M_SAVEPOINTS view stores Current and historical savepoint statistics. There is column DURATION which tells the total time taken by savepoint.

You can extract the following information from the numbers in this view −

  • CRITICAL_PHASE_DURATION shows the period of time during which the updaters were blocked in a savepoint. Normally, this should be in the milliseconds range, except for a global savepoint for data backup, which may take longer due to global synchronization across all nodes. If the critical phase duration is too long, there is probably some problem (e.g., I/O load is too high).
  • DURATION shows the total time taken by a savepoint. This should be significantly less than configured savepoint frequency REQUESTED_FREQUENCY (in the range 0-10%, depending on load). Higher ratios indicates I/O overload.
  • TIME_SINCE_PREVIOUS should be close to REQUESTED_FREQUENCY. If it is significantly higher, this indicates that the savepoint is encountering a block, such as a very long column merge operation.

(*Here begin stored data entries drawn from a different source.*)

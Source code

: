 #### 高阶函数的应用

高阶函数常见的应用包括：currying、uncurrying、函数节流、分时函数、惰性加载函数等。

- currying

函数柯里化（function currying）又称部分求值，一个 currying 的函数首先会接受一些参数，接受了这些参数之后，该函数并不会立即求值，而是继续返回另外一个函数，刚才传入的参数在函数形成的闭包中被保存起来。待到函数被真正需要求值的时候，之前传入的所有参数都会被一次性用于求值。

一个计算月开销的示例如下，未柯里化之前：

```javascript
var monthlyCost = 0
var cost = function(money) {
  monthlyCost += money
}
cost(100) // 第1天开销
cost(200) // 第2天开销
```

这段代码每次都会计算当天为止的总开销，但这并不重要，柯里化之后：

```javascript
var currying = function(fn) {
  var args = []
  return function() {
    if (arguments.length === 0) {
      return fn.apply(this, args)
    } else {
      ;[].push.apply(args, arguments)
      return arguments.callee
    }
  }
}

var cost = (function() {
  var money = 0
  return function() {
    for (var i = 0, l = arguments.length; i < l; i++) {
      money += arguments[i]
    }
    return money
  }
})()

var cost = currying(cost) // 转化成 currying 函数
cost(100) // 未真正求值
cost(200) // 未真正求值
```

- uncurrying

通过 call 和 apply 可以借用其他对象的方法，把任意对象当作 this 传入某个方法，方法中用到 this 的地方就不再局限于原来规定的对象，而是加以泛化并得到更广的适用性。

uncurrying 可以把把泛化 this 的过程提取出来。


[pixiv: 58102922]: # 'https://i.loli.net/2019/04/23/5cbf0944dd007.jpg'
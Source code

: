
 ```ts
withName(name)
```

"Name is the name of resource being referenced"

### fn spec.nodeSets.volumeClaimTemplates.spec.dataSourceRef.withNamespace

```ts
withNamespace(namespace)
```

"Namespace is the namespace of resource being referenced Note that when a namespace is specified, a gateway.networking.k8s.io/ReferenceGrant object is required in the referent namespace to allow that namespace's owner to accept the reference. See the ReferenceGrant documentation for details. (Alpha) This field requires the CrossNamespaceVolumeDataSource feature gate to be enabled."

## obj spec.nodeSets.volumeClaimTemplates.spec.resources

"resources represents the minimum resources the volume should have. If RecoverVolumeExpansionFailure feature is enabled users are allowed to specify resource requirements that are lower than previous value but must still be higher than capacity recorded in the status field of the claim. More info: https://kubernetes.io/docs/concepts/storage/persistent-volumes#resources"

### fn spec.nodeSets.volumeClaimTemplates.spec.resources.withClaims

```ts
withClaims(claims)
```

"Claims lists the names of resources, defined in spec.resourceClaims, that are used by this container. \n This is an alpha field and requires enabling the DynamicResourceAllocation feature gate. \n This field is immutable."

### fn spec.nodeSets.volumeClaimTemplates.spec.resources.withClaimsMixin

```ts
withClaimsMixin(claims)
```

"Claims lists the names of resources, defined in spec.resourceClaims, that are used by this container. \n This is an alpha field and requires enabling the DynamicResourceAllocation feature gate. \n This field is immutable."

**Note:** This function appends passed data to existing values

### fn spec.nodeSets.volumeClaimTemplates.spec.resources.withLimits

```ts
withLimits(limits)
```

  • Ratio of FLUSHED_PAGES* vs. FLUSHED_ROWSTORE_PAGES* or ratio of FLUSHED_SIZE* vs. FLUSHED_ROWSTORE_SIZE* show the respective load of column store vs. row store. Row store is only flushed during savepoint, column store also flushes the data between savepoints to balance the load.
  • High ratio of FLUSHED_*PAGES_IN_CRITICAL_PHASE vs. FLUSHED_*PAGES or ratio of FLUSHED_*SIZE_IN_CRITICAL_PHASE vs. FLUSHED_*SIZE indicate potential I/O overload. Normally, zero or only a few pages should be written in the critical phase, except for special situations like global savepoint for data backup (but also in this case, the number of pages written in the critical phase should be on the order of magnitude 1% or less of asynchronously flushed pages). High amount of data written in the critical phase indicates overload of the I/O subsystem and will most probably lead to increased blocking times of update transactions due to increased 
  • CRITICAL_PHASE_DURATION.
  • Big RTT_SIZE (more than a few entries) indicates some problem in distributed transaction handling. RTT (rollback transaction table) holds rollback entries for distributed transactions currently in rollback. Normally, these entries are eliminated very fast, after the respective rollback is finished. In case where a slave node failed, entries for this slave node are held persistently until the slave node restarts. Normally, this number should go to zero or close to zero a short time after the restart of a failed slave node (or after the restart of the whole system).